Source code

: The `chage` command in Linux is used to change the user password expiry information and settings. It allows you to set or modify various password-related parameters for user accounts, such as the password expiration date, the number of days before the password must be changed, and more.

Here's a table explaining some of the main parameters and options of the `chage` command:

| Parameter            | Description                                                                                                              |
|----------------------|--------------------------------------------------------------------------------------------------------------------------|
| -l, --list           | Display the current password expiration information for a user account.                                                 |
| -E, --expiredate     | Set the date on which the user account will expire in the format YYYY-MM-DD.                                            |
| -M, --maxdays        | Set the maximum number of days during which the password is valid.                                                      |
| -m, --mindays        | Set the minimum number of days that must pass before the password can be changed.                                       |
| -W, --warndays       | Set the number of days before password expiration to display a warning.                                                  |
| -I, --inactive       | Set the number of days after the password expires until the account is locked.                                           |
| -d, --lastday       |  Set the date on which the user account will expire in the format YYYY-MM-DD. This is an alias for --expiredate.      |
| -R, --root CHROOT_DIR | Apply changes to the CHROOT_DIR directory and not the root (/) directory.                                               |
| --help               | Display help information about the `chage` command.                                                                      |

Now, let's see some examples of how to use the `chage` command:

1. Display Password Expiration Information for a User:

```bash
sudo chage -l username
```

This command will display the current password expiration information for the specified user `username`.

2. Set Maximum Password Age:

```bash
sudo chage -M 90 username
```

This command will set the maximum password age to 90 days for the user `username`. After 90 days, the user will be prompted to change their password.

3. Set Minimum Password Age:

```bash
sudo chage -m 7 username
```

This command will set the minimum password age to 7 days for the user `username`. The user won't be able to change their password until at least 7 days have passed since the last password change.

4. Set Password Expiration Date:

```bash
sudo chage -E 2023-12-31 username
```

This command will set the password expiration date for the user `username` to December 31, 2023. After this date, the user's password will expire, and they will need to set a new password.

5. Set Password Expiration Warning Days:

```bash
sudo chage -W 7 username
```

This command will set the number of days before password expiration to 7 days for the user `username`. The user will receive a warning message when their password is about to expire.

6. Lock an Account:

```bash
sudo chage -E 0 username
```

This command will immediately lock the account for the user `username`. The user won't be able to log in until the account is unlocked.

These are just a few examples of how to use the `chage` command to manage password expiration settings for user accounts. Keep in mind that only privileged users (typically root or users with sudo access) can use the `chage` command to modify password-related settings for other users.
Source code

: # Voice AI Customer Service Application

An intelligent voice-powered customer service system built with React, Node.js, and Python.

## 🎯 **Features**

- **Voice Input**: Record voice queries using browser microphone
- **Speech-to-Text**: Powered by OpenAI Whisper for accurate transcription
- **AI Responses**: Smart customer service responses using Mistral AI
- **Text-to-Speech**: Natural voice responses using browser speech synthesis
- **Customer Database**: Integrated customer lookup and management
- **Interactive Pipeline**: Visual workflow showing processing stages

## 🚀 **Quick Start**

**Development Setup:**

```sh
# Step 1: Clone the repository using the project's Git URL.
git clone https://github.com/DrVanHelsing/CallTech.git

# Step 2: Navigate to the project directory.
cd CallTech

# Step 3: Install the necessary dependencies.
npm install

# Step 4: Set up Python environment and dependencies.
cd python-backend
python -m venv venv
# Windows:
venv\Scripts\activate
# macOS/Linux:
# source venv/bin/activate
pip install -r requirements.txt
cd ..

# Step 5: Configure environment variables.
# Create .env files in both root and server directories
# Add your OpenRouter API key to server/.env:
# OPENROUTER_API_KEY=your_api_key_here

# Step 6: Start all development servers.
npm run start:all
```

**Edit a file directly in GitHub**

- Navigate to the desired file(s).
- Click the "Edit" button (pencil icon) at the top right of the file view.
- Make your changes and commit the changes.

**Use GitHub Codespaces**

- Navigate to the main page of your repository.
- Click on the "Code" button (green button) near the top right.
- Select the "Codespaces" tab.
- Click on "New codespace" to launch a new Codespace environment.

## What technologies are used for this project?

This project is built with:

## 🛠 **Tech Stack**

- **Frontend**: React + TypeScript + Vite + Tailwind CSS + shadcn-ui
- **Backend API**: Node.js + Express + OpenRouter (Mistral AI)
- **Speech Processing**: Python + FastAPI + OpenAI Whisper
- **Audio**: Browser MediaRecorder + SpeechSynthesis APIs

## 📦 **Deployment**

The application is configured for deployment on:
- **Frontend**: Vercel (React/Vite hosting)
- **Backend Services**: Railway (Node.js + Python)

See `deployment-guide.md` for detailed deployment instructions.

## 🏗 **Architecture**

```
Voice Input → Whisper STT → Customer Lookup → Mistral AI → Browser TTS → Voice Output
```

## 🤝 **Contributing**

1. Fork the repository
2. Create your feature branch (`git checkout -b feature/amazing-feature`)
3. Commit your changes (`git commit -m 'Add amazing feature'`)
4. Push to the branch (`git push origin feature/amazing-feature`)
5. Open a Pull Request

* * * * * * * * *

— PROBLEM REQUIREMENTS —
Could you restate the listing above word for word?

— OUTPUT FOR THIS TASK —
Source code

: The `chage` command in Linux is used to change the user password expiry information and settings. It allows you to set or modify various password-related parameters for user accounts, such as the password expiration date, the number of days before the password must be changed, and more.

Here's a table explaining some of the main parameters and options of the `chage` command:

| Parameter            | Description                                                                                                              |
|----------------------|--------------------------------------------------------------------------------------------------------------------------|
| -l, --list           | Display the current password expiration information for a user account.                                                 |
| -E, --expiredate     | Set the date on which the user account will expire in the format YYYY-MM-DD.                                            |
| -M, --maxdays        | Set the maximum number of days during which the password is valid.                                                      |
| -m, --mindays        | Set the minimum number of days that must pass before the password can be changed.                                       |
| -W, --warndays       | Set the number of days before password expiration to display a warning.                                                  |
| -I, --inactive       | Set the number of days after the password expires until the account is locked.                                           |
| -d, --lastday       |  Set the date on which the user account will expire in the format YYYY-MM-DD. This is an alias for --expiredate.      |
| -R, --root CHROOT_DIR | Apply changes to the CHROOT_DIR directory and not the root (/) directory.                                               |
| --help               | Display help information about the `chage` command.                                                                      |

Now, let's see some examples of how to use the `chage` command:

1. Display Password Expiration Information for a User:

```bash
sudo chage -l username
```

This command will display the current password expiration information for the specified user `username`.

2. Set Maximum Password Age:

```bash
sudo chage -M 90 username
```

This command will set the maximum password age to 90 days for the user `username`. After 90 days, the user will be prompted to change their password.

3. Set Minimum Password Age:

```bash
sudo chage -m 7 username
```

This command will set the minimum password age to 7 days for the user `username`. The user won't be able to change their password until at least 7 days have passed since the last password change.

4. Set Password Expiration Date:

```bash
sudo chage -E 2023-12-31 username
```

This command will set the password expiration date for the user `username` to December 31, 2023. After this date, the user's password will expire, and they will need to set a new password.

5. Set Password Expiration Warning Days:

```bash
sudo chage -W 7 username
```

This command will set the number of days before password expiration to 7 days for the user `username`. The user will receive a warning message when their password is about to expire.

6. Lock an Account:

```bash
sudo chage -E 0 username
```

This command will immediately lock the account for the user `username`. The user won't be able to log in until the account is unlocked.

These are just a few examples of how to use the `chage` command to manage password expiration settings for user accounts. Keep in mind that only privileged users (typically root or users with sudo access) can use the `chage` command to modify password-related settings for other users.
Source code

: # Voice AI Customer Service Application

An intelligent voice-powered customer service system built with React, Node.js, and Python.

## 🎯 **Features**

- **Voice Input**: Record voice queries using browser microphone
- **Speech-to-Text**: Powered by OpenAI Whisper for accurate transcription
- **AI Responses**: Smart customer service responses using Mistral AI
- **Text-to-Speech**: Natural voice responses using browser speech synthesis
- **Customer Database**: Integrated customer lookup and management
- **Interactive Pipeline**: Visual workflow showing processing stages

## 🚀 **Quick Start**

**Development Setup:**

```sh
# Step 1: Clone the repository using the project's Git URL.
git clone https://github.com/DrVanHelsing/CallTech.git

# Step 2: Navigate to the project directory.
cd CallTech

# Step 3: Install the necessary dependencies.
npm install

# Step 4: Set up Python environment and dependencies.
cd python-backend
python -m venv venv
# Windows:
venv\Scripts\activate
# macOS/Linux:
# source venv/bin/activate
pip install -r requirements.txt
cd ..

# Step 5: Configure environment variables.
# Create .env files in both root and server directories
# Add your OpenRouter API key to server/.env:
# OPENROUTER_API_KEY=your_api_key_here

# Step 6: Start all development servers.
npm run start:all
```

**Edit a file directly in GitHub**

- Navigate to the desired file(s).
- Click the "Edit" button (pencil icon) at the top right of the file view.
- Make your changes and commit the changes.

**Use GitHub Codespaces**

- Navigate to the main page of your repository.
- Click on the "Code" button (green button) near the top right.
- Select the "Codespaces" tab.
- Click on "New codespace" to launch a new Codespace environment.

## What technologies are used for this project?

This project is built with:

## 🛠 **Tech Stack**

- **Frontend**: React + TypeScript + Vite + Tailwind CSS + shadcn-ui
- **Backend API**: Node.js + Express + OpenRouter (Mistral AI)
- **Speech Processing**: Python + FastAPI + OpenAI Whisper
- **Audio**: Browser MediaRecorder + SpeechSynthesis APIs

## 📦 **Deployment**

The application is configured for deployment on:
- **Frontend**: Vercel (React/Vite hosting)
- **Backend Services**: Railway (Node.js + Python)

See `deployment-guide.md` for detailed deployment instructions.

## 🏗 **Architecture**

```
Voice Input → Whisper STT → Customer Lookup → Mistral AI → Browser TTS → Voice Output
```

## 🤝 **Contributing**

1. Fork the repository
2. Create your feature branch (`git checkout -b feature/amazing-feature`)
3. Commit your changes (`git commit -m 'Add amazing feature'`)
4. Push to the branch (`git push origin feature/amazing-feature`)
5. Open a Pull Request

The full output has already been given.